As I talked about my career, I enjoyed recounting how I was actually “on the Internet” before there was “the Web” and boasting about how terrible my graphic arts skills were. I recently pulled up the first website I had launched almost twenty years ago for the University of Minnesota’s Carlson School of Management. The website was the first web server for the Carlson School and one of the university’s first as well. If you want a good laugh you can see if for yourself via the Wayback Machine, an “Internet archive” that takes a snapshot of every website over time. Our work wasn’t pretty but we were all figuring it out as we went along. We knew that leading discovery meant constantly trying new things and being vulnerable to our imperfections. Our only guidebook at the time was Zen and the Art of the Internet: A Beginner’s Guide by Brendan Kehoe.
Over the last year I have talked with hundreds of individuals about innovation and risk taking. From these discussions I’ve heard a consistent theme emerg.:
Throughout our personal and professional lives there is a gradual shift from
risk taking and discovery to playing it safe.
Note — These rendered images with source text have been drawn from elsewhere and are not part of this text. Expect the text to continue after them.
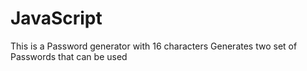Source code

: # JavaScript

This is a Password generator with 16 characters
Generates two set of Passwords that can be used
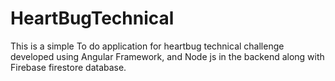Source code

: ﻿# HeartBugTechnical
This is a simple To do application for heartbug technical challenge developed using Angular Framework, and Node js in the backend along with Firebase firestore database.

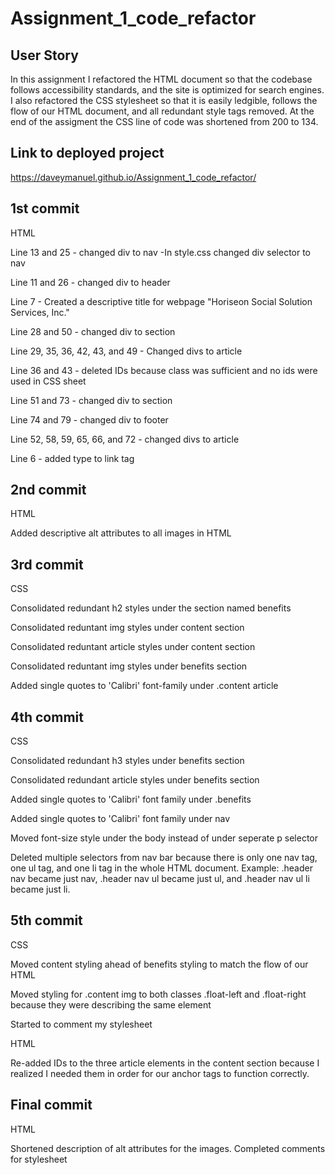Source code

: # Assignment_1_code_refactor

## User Story

In this assignment I refactored the HTML document so that the codebase follows accessibility standards, and the site is optimized for search engines.
I also refactored the CSS stylesheet so that it is easily ledgible, follows the flow of our HTML document, and all redundant style tags removed.
At the end of the assigment the CSS line of code was shortened from 200 to 134.

## Link to deployed project
https://daveymanuel.github.io/Assignment_1_code_refactor/

## 1st commit
HTML

Line 13 and 25 - changed div to nav
-In style.css changed div selector to nav

Line 11 and 26 - changed div to header 

Line 7 - Created a descriptive title for webpage "Horiseon Social Solution Services, Inc."

Line 28 and 50 - changed div to section

Line 29, 35, 36, 42, 43, and 49 - Changed divs to article

Line 36 and 43 - deleted IDs because class was sufficient and no ids were used in CSS sheet

Line 51 and 73 - changed div to section

Line 74 and 79 - changed div to footer

Line 52, 58, 59, 65, 66, and 72 - changed divs to article 

Line 6 - added type to link tag

## 2nd commit
HTML

Added descriptive alt attributes to all images in HTML

## 3rd commit
CSS

Consolidated redundant h2 styles under the section named benefits

Consolidated reduntant img styles under content section

Consolidated reduntant article styles under content section

Consolidated reduntant img styles under benefits section

Added single quotes to 'Calibri' font-family under .content article

## 4th commit
CSS

Consolidated redundant h3 styles under benefits section

Consolidated redundant article styles under benefits section

Added single quotes to 'Calibri' font family under .benefits 

Added single quotes to 'Calibri' font family under nav

Moved font-size style under the body instead of under seperate p selector

Deleted multiple selectors from nav bar because there is only one nav tag, one ul tag, and one li tag in the whole HTML document. Example: .header nav became just nav, .header nav ul became just ul, and .header nav ul li became just li.

## 5th commit
CSS

Moved content styling ahead of benefits styling to match the flow of our HTML

Moved styling for .content img to both classes .float-left and .float-right because they were describing the same element

Started to comment my stylesheet

HTML

Re-added IDs to the three article elements in the content section because I realized I needed them in order for our anchor tags to function correctly.

## Final commit
HTML

Shortened description of alt attributes for the images.
Completed comments for stylesheet
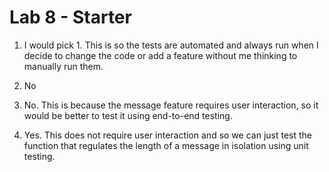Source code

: # Lab 8 - Starter
1. I would pick 1. This is so the tests are automated and always run when I decide to change the code or add a feature without me thinking to manually run them.

2. No

3. No. This is because the message feature requires user interaction, so it would be better to test it using end-to-end testing.

4. Yes. This does not require user interaction and so we can just test the function that regulates the length of a message in isolation using unit testing.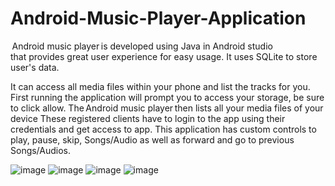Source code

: # Android-Music-Player-Application
 Android music player is developed using Java in Android studio that provides great user experience for easy usage. It uses SQLite to store user's data.
 
It can access all media files within your phone and list the tracks for you. First running the application will prompt you to access your storage, be sure to click allow. The Android music player then lists all your media files of your device These registered clients have to login to the app using their credentials and get access to app. This application has custom controls to play, pause, skip, Songs/Audio as well as forward and go to previous Songs/Audios.

![image](https://user-images.githubusercontent.com/75978651/119465362-38f52780-bd61-11eb-982f-c4725cfb5a9e.png)
![image](https://user-images.githubusercontent.com/75978651/119465390-3f839f00-bd61-11eb-8107-19d86625d2fd.png)
![image](https://user-images.githubusercontent.com/75978651/119465440-4a3e3400-bd61-11eb-8ab3-113c6848e190.png)
![image](https://user-images.githubusercontent.com/75978651/119465459-4e6a5180-bd61-11eb-87ed-5f8a82a0ca30.png)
We still learn new things but over time it is usually over a narrower band of disciplines; we will begin to specialize. It may not be this explicit but sometime in college we are told that the time for vast discovery is over and that we have to declare a major. In the business world we are told that we need to choose a career path. If we just follow the path in front of us our options are usually pretty clear: we focus on marketing, supply chain, accounting, information technology, etc. The further we specialize in our field the more money we are able to make but the narrower our future choices become and the less we are exposed to work of other disciplines.
As I was doing some research on Amazon’s model for innovation I came across an HBR interview with CEO Jeff Bezos describing how he tries to create a culture of discovery. He said, “We have an explorer mentality. And the people who like our mentality of exploration and pioneering they tend to stay here and have fun here and this is self-reinforcing.”
Amazon’s own history could be described as a series of vast discoveries: book e-retailer, e-retailing superstore, web services provider, to hardware designer and manufacturer. They are taking a long-term orientation and letting their business model constantly evolve as they discover new areas to grow their business. Investors seem to have agreed with this long-term approach by shrugging off the company’s $7m quarterly loss as the stock price ($AMZN) remains near its all time high.
There is a fine balance with this model though. A company needs to have subject matter experts that can lead the business but they also need individuals who are humble and curious. They want innovators who understand the limits of their current knowledge and seek to make the vast discoveries that will propel the organization forward.